Lately this quarter when I frequent the dining hall, I’ve noticed something different — and it isn’t new dishes. It’s my bored, jaded palate as I scoop yet another spoonful of mashed potatoes onto my plate. Sure the nutrition-conscious perfectionist can load her tray with all the colors of the salad bar spectrum, and the beefy frat-boy can satiate his appetite with as many burgers as he wishes, but are they really doing so happily?

Northwestern University’s nuCuisine prides itself on its quality and innovation and features seasoned chefs who are responsive to — or are at least tolerant of — student comments no matter how asinine (such as my friend’s suggestion that more penguin be served, or the request that kindly told Allison head chef Chuck to “join the good food revolution”).

But despite its decency and best intentions, the dining halls inevitably cannot continue to please everyone year-round, and aspirations for a fit and well-fed student body often fall short; not everything in the dining halls is health conscious, and the term “freshman fifteen” isn’t just a myth.

“At first I thought, ‘oh this isn’t so bad, I can have chicken patties every day’ and now I’m realizing I can’t do that,” says a disillusioned dining hall regular, Weinberg freshman Katrina Keverian. “Only the fried stuff is good and that’s obviously not good for you.”
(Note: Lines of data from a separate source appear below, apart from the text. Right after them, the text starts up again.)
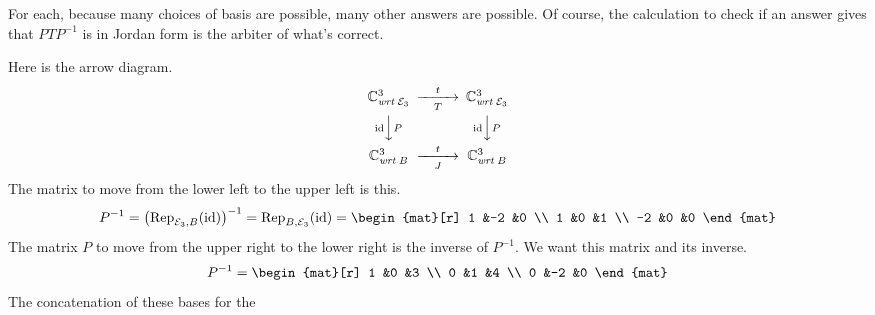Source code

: \begin{exercises}
    \begin{exparts*}
      \partsitem {}
      \partsitem {}
      \partsitem {}
    \end{exparts*}
    \begin{answer}
      For each, because many choices of basis are possible, many other 
      answers are possible.
      Of course, the calculation to check if an answer gives that $PTP^{-1}$
      is in Jordan form is the arbiter of what's correct.
      \begin{exparts}
        \partsitem Here is the arrow diagram.
          \begin{equation*}
            \begin{CD}
              \C^3_{\wrt{\stdbasis_3}}      @>t>T>    \C^3_{\wrt{\stdbasis_3}}   \\
                @V\scriptstyle\identity V\scriptstyle PV  
                                    @V\scriptstyle\identity V\scriptstyle PV \\
              \C^3_{\wrt{B}}                 @>t>J>         \C^3_{\wrt{B}}
            \end{CD}
          \end{equation*}
          The matrix to move from the lower left to the upper left is this. 
          \begin{equation*}
            P^{-1}=\bigl(\rep{\identity}{\stdbasis_3,B}\bigr)^{-1}
                  =\rep{\identity}{B,\stdbasis_3}   
                  =\begin{mat}[r]
                     1  &-2   &0 \\
                     1  &0   &1 \\
                    -2  &0   &0
                   \end{mat}
          \end{equation*}
          The matrix $P$ to move from the upper right to the lower
          right is the inverse of $P^{-1}$.
        \partsitem We want this matrix and its inverse.
          \begin{equation*}
            P^{-1}=
            \begin{mat}[r]
              1  &0  &3  \\
              0  &1  &4  \\
              0  &-2 &0
            \end{mat}
          \end{equation*}
        \partsitem The concatenation of these bases for the 

\end{exparts}
\end{answer}
\end{exercises}
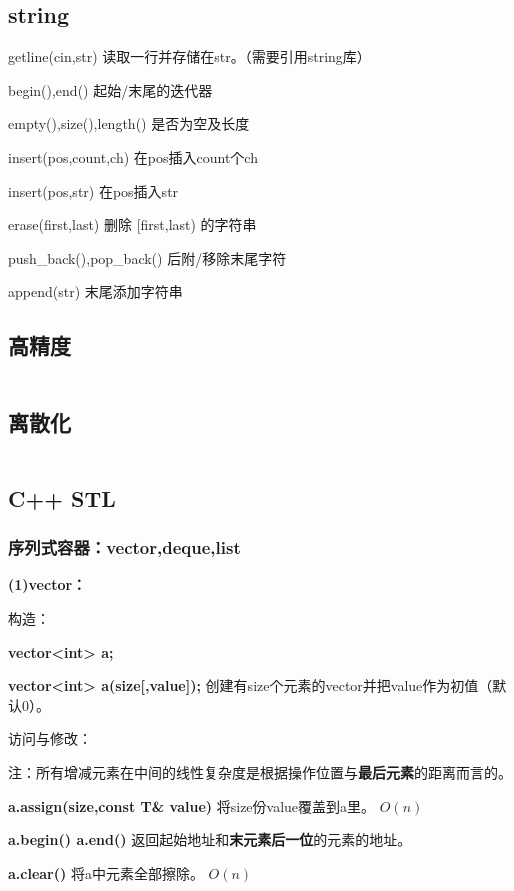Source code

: \documentclass[a4paper,11pt]{article}
\begin{document}
\subsection{string}
getline(cin,str) 读取一行并存储在str。（需要引用string库）

begin(),end() 起始/末尾的迭代器

empty(),size(),length() 是否为空及长度

insert(pos,count,ch) 在pos插入count个ch

insert(pos,str) 在pos插入str

erase(first,last) 删除 [first,last) 的字符串

push\_back(),pop\_back() 后附/移除末尾字符

append(str) 末尾添加字符串

\subsection{高精度}
\inputminted[linenos]{c++}{basic/high.cpp}
\subsection{离散化}
\inputminted[linenos]{c++}{basic/discretization.cpp}

\subsection{C++ STL}
\subsubsection{序列式容器：vector,deque,list}
\textbf{(1)vector：}

构造：

\textbf{vector\textless{}int\textgreater{} a; }

\textbf{vector\textless{}int\textgreater{} a(size{[},value{]});}
创建有size个元素的vector并把value作为初值（默认0）。

访问与修改：

注：所有增减元素在中间的线性复杂度是根据操作位置与\textbf{最后元素}的距离而言的。

\textbf{a.assign(size,const T\& value)} 将size份value覆盖到a里。
\(O(n)\)

\textbf{a.begin() a.end()}
返回起始地址和\textbf{末元素后一位}的元素的地址。

\textbf{a.clear()} 将a中元素全部擦除。 \(O(n)\)
\end{document}

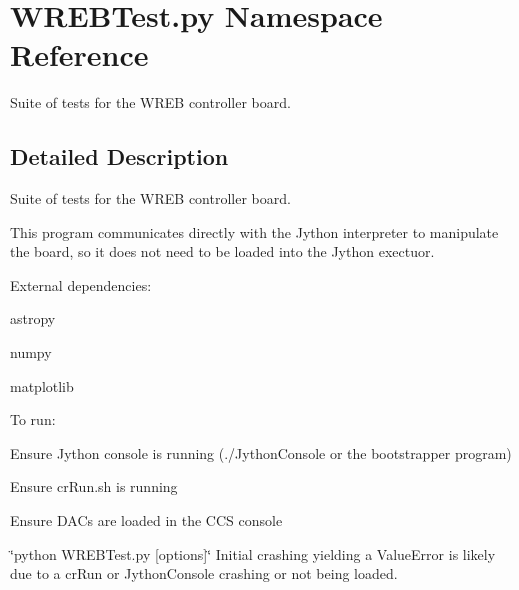 \hypertarget{namespace_w_r_e_b_test_1_1py}{}\section{W\+R\+E\+B\+Test.\+py Namespace Reference}
\label{namespace_w_r_e_b_test_1_1py}


Suite of tests for the W\+R\+EB controller board.  




\subsection{Detailed Description}
Suite of tests for the W\+R\+EB controller board. 

This program communicates directly with the Jython interpreter to manipulate the board, so it does not need to be loaded into the Jython exectuor.

External dependencies\+:
\begin{DoxyItemize}
\item astropy
\item numpy
\item matplotlib
\end{DoxyItemize}

To run\+:
\begin{DoxyItemize}
\item Ensure Jython console is running (./\+Jython\+Console or the bootstrapper program)
\item Ensure cr\+Run.\+sh is running
\item Ensure D\+A\+Cs are loaded in the C\+CS console
\item \char`\"{}python W\+R\+E\+B\+Test.\+py \mbox{[}options\mbox{]}\char`\"{} Initial crashing yielding a Value\+Error is likely due to a cr\+Run or Jython\+Console crashing or not being loaded. 
\end{DoxyItemize}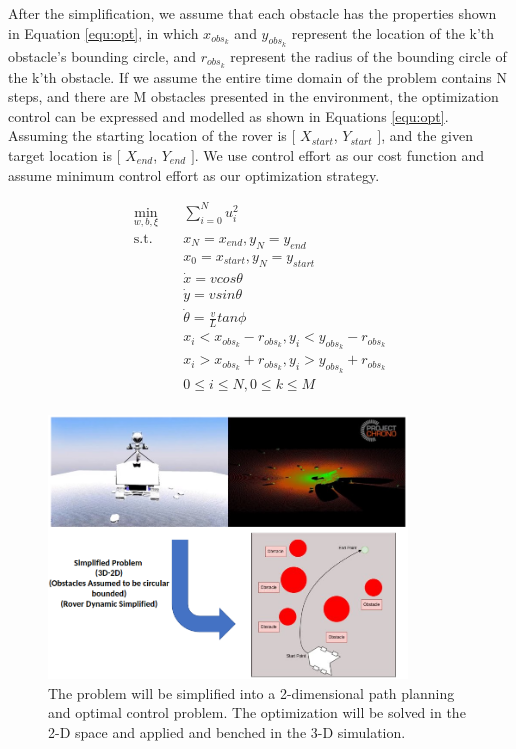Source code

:\documentclass{article}
\begin{document}
After the simplification, we assume that each obstacle has the properties shown in Equation \ref{equ:opt}, in which \(x_{obs_{k}}\) and \(y_{obs_{k}}\) represent the location of the k'th obstacle's bounding circle, and \(r_{obs_{k}}\) represent the radius of the bounding circle of the k'th obstacle. If we assume the entire time domain of the problem contains N steps, and there are M obstacles presented in the environment, the optimization control can be expressed and modelled as shown in Equations \ref{equ:opt}. Assuming the starting location of the rover is \([\) \(X_{start}\), \(Y_{start}\) \(]\), and the given target location is \([\) \(X_{end}\), \(Y_{end}\) \(]\). We use control effort as our cost function and assume minimum control effort as our optimization strategy.

\begin{equation}
\label{equ:opt}
\begin{aligned}
\min_{w,b,\xi} \quad & \sum_{i=0}^{N}{u_{i}^2}\\
\textrm{s.t.} \quad & x_{N} = x_{end}, y_{N} = y_{end} \\
    & x_{0} = x_{start}, y_{N} = y_{start} \\
    &    \dot{x}=vcos\theta  \\
    & \dot{y}=vsin\theta  \\
    & \dot{\theta} = \frac{v}{L}tan\phi \\
  &x_{i} < x_{obs_{k}}-r_{obs_{k}}, y_{i} < y_{obs_{k}}-r_{obs_{k}}    \\
  &x_{i} > x_{obs_{k}}+r_{obs_{k}}, y_{i} > y_{obs_{k}}+r_{obs_{k}}   \\
  & 0 \leq i \leq N, 0 \leq k \leq M \\
\end{aligned}
\end{equation}
 

\begin{figure}
\centering
    \label{fig:rover_path}
    \includegraphics[width=0.85\textwidth]{Images/rover_path.png}
    \caption{The problem will be simplified into a 2-dimensional path planning and optimal control problem. The optimization will be solved in the 2-D space and applied and benched in the 3-D simulation.}
\end{figure}
\end{document}
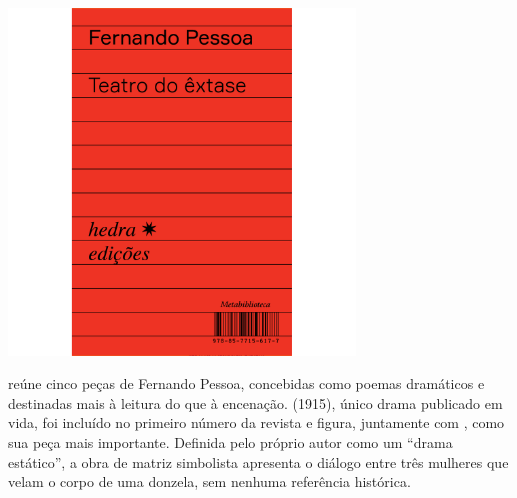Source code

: \vfill

\hspace*{-.4cm}\begin{minipage}[c]{.5\linewidth}
\small{
{}}
\end{minipage}

\pagebreak

\begin{center}
\hspace*{.5cm}\includegraphics[width=92mm]{./grid/pessoa.jpg}
\end{center}

\hspace*{-7cm}\hrulefill\hspace*{-7cm}

\medskip

 reúne cinco peças de Fernando Pessoa, concebidas 
como poemas dramáticos e destinadas mais à leitura do que à encenação. 
{} (1915), único drama publicado em vida, foi incluído no
primeiro número da revista {} e figura, juntamente com
{}, como sua peça mais importante.  Definida pelo próprio autor
como um ``drama estático'', a obra de matriz simbolista apresenta o diálogo
entre três mulheres que velam o corpo de uma donzela, sem nenhuma referência
histórica.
But for a college student who’s barely capable of devoting enough time to anything other than binge drinking and the O.C., figuring out nutrition isn’t exactly high on one’s list of priorities. The New Years’ resolution to lose weight, work out more or just “eat healthier” is as hackneyed and Americana as cafeteria mystery meat and is more difficult to accomplish in a collegiate environment when late night Papa John’s deliveries become a highly-anticipated study break and fourth meal. So where exactly does one begin?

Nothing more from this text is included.